■ **ENTRIES SUPPLIED**
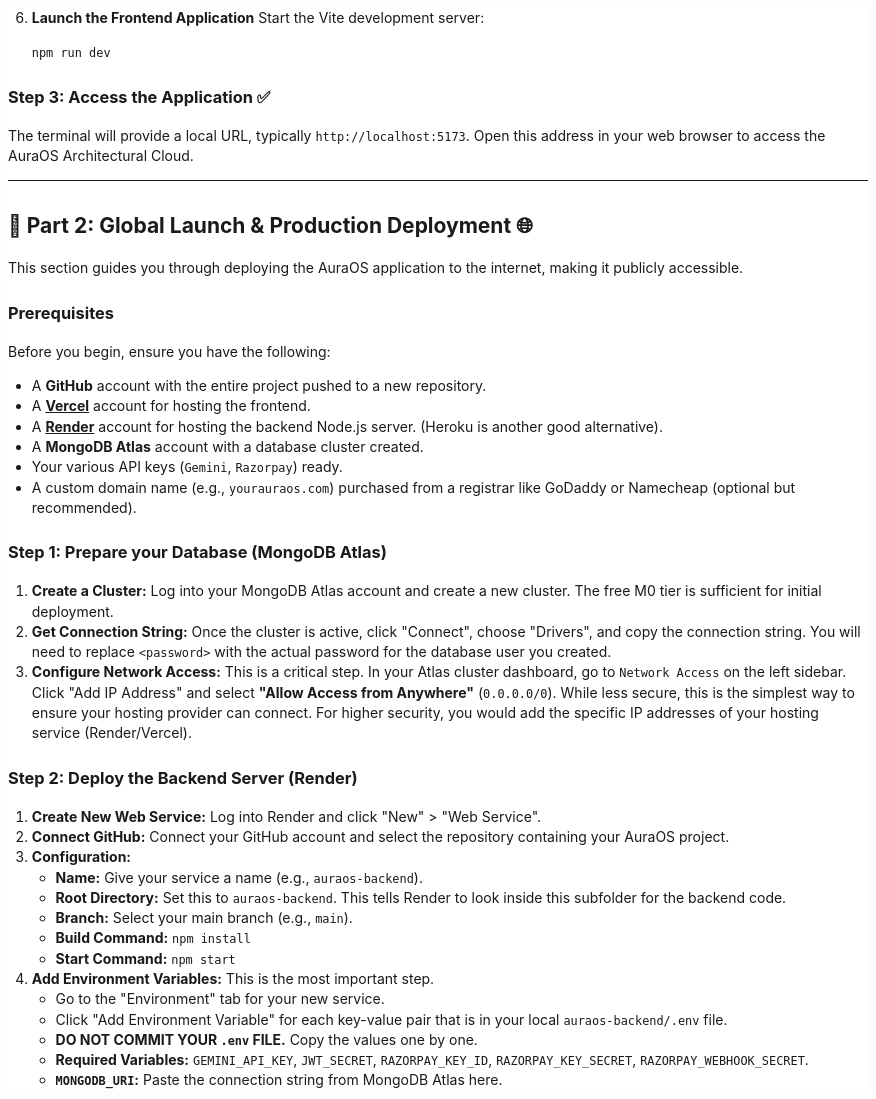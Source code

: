 6.  **Launch the Frontend Application**
    Start the Vite development server:
    ```bash
    npm run dev
    ```

### Step 3: Access the Application ✅

The terminal will provide a local URL, typically `http://localhost:5173`. Open this address in your web browser to access the AuraOS Architectural Cloud.

---

## 🚀 Part 2: Global Launch & Production Deployment 🌐

This section guides you through deploying the AuraOS application to the internet, making it publicly accessible.

### Prerequisites

Before you begin, ensure you have the following:
*   A **GitHub** account with the entire project pushed to a new repository.
*   A **[Vercel](https://vercel.com/)** account for hosting the frontend.
*   A **[Render](https://render.com/)** account for hosting the backend Node.js server. (Heroku is another good alternative).
*   A **MongoDB Atlas** account with a database cluster created.
*   Your various API keys (`Gemini`, `Razorpay`) ready.
*   A custom domain name (e.g., `yourauraos.com`) purchased from a registrar like GoDaddy or Namecheap (optional but recommended).

### Step 1: Prepare your Database (MongoDB Atlas)

1.  **Create a Cluster:** Log into your MongoDB Atlas account and create a new cluster. The free M0 tier is sufficient for initial deployment.
2.  **Get Connection String:** Once the cluster is active, click "Connect", choose "Drivers", and copy the connection string. You will need to replace `<password>` with the actual password for the database user you created.
3.  **Configure Network Access:** This is a critical step. In your Atlas cluster dashboard, go to `Network Access` on the left sidebar. Click "Add IP Address" and select **"Allow Access from Anywhere"** (`0.0.0.0/0`). While less secure, this is the simplest way to ensure your hosting provider can connect. For higher security, you would add the specific IP addresses of your hosting service (Render/Vercel).

### Step 2: Deploy the Backend Server (Render)

1.  **Create New Web Service:** Log into Render and click "New" > "Web Service".
2.  **Connect GitHub:** Connect your GitHub account and select the repository containing your AuraOS project.
3.  **Configuration:**
    *   **Name:** Give your service a name (e.g., `auraos-backend`).
    *   **Root Directory:** Set this to `auraos-backend`. This tells Render to look inside this subfolder for the backend code.
    *   **Branch:** Select your main branch (e.g., `main`).
    *   **Build Command:** `npm install`
    *   **Start Command:** `npm start`
4.  **Add Environment Variables:** This is the most important step.
    *   Go to the "Environment" tab for your new service.
    *   Click "Add Environment Variable" for each key-value pair that is in your local `auraos-backend/.env` file.
    *   **DO NOT COMMIT YOUR `.env` FILE.** Copy the values one by one.
    *   **Required Variables:** `GEMINI_API_KEY`, `JWT_SECRET`, `RAZORPAY_KEY_ID`, `RAZORPAY_KEY_SECRET`, `RAZORPAY_WEBHOOK_SECRET`.
    *   **`MONGODB_URI`:** Paste the connection string from MongoDB Atlas here.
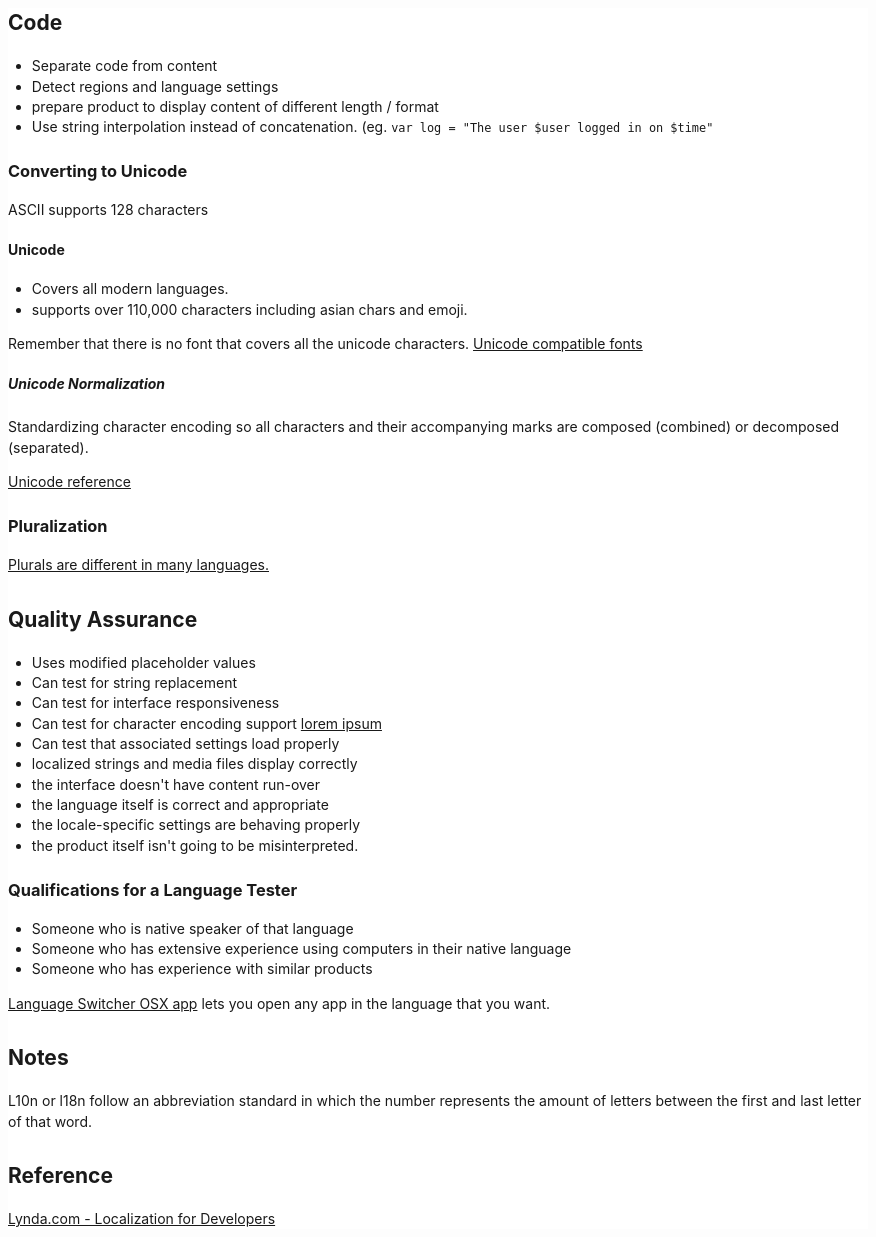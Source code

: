 ## Code

- Separate code from content
- Detect regions and language settings
- prepare product to display content of different length / format
- Use string interpolation instead of concatenation. (eg. `var log = "The user $user logged in on $time"`

### Converting to Unicode

ASCII supports 128 characters

#### Unicode 

- Covers all modern languages.
- supports over 110,000 characters including asian chars and emoji.

Remember that there is no font that covers all the unicode characters.
[Unicode compatible fonts](https://www.google.com/get/noto/)

##### Unicode Normalization

Standardizing character encoding so all characters and their accompanying marks are composed (combined) or decomposed (separated).

[Unicode reference](http://www.unicode.org/reports/tr15/)

### Pluralization

[Plurals are different in many languages.](http://unicode.org/repos/cldr-tmp/trunk/diff/supplemental/language_plural_rules.html) 

## Quality Assurance
 
- Uses modified placeholder values
- Can test for string replacement
- Can test for interface responsiveness
- Can test for character encoding support [lorem ipsum](http://generator.lorem-ipsum.info)
- Can test that associated settings load properly
- localized strings and media files display correctly
- the interface doesn't have content run-over
- the language itself is correct and appropriate
- the locale-specific settings are behaving properly
- the product itself isn't going to be misinterpreted.

### Qualifications for a Language Tester

- Someone who is native speaker of that language
- Someone who has extensive experience using computers in their native language
- Someone who has experience with similar products

[Language Switcher OSX app](http://www.tj-hd.co.uk/en-gb/languageswitcher/) lets you open any app in the language that you want.

## Notes

L10n or l18n  follow an abbreviation standard in which the number represents the amount of letters between the first and last letter of that word.

## Reference 

[Lynda.com - Localization for Developers](http://www.lynda.com/Developer-tutorials/Localization-Developers/193806-2.html)
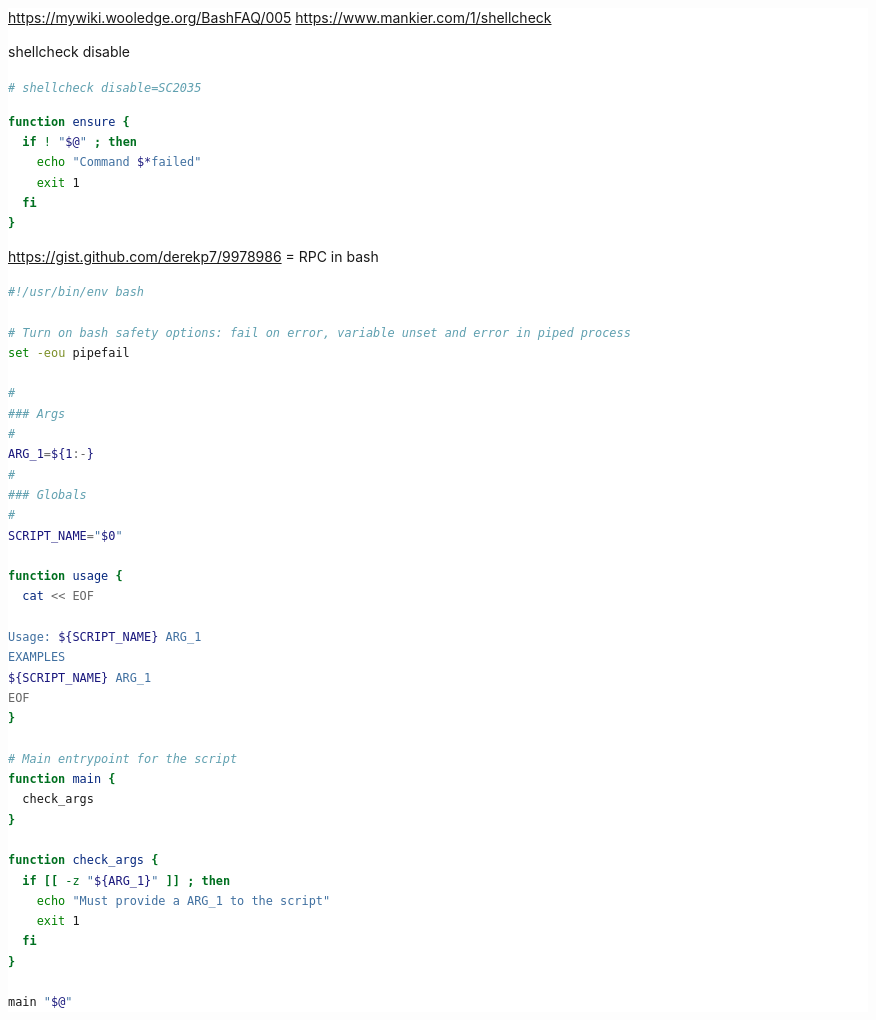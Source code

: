 https://mywiki.wooledge.org/BashFAQ/005 
https://www.mankier.com/1/shellcheck

shellcheck disable

```bash
# shellcheck disable=SC2035
```

```bash
function ensure {
  if ! "$@" ; then 
    echo "Command $*failed"
    exit 1
  fi
}
```

https://gist.github.com/derekp7/9978986  = RPC in bash


```bash
#!/usr/bin/env bash

# Turn on bash safety options: fail on error, variable unset and error in piped process
set -eou pipefail

#
### Args
#
ARG_1=${1:-}
#
### Globals
#
SCRIPT_NAME="$0"

function usage {
  cat << EOF

Usage: ${SCRIPT_NAME} ARG_1
EXAMPLES 
${SCRIPT_NAME} ARG_1
EOF
}

# Main entrypoint for the script
function main {
  check_args
}

function check_args {
  if [[ -z "${ARG_1}" ]] ; then
    echo "Must provide a ARG_1 to the script"
    exit 1
  fi
}

main "$@"
```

■ **ASSIGNED TASK**
Pick every line of the data that includes the string "echo".

■ **EXERCISE RESPONSE**
    echo "Command $*failed"
    echo "Must provide a ARG_1 to the script"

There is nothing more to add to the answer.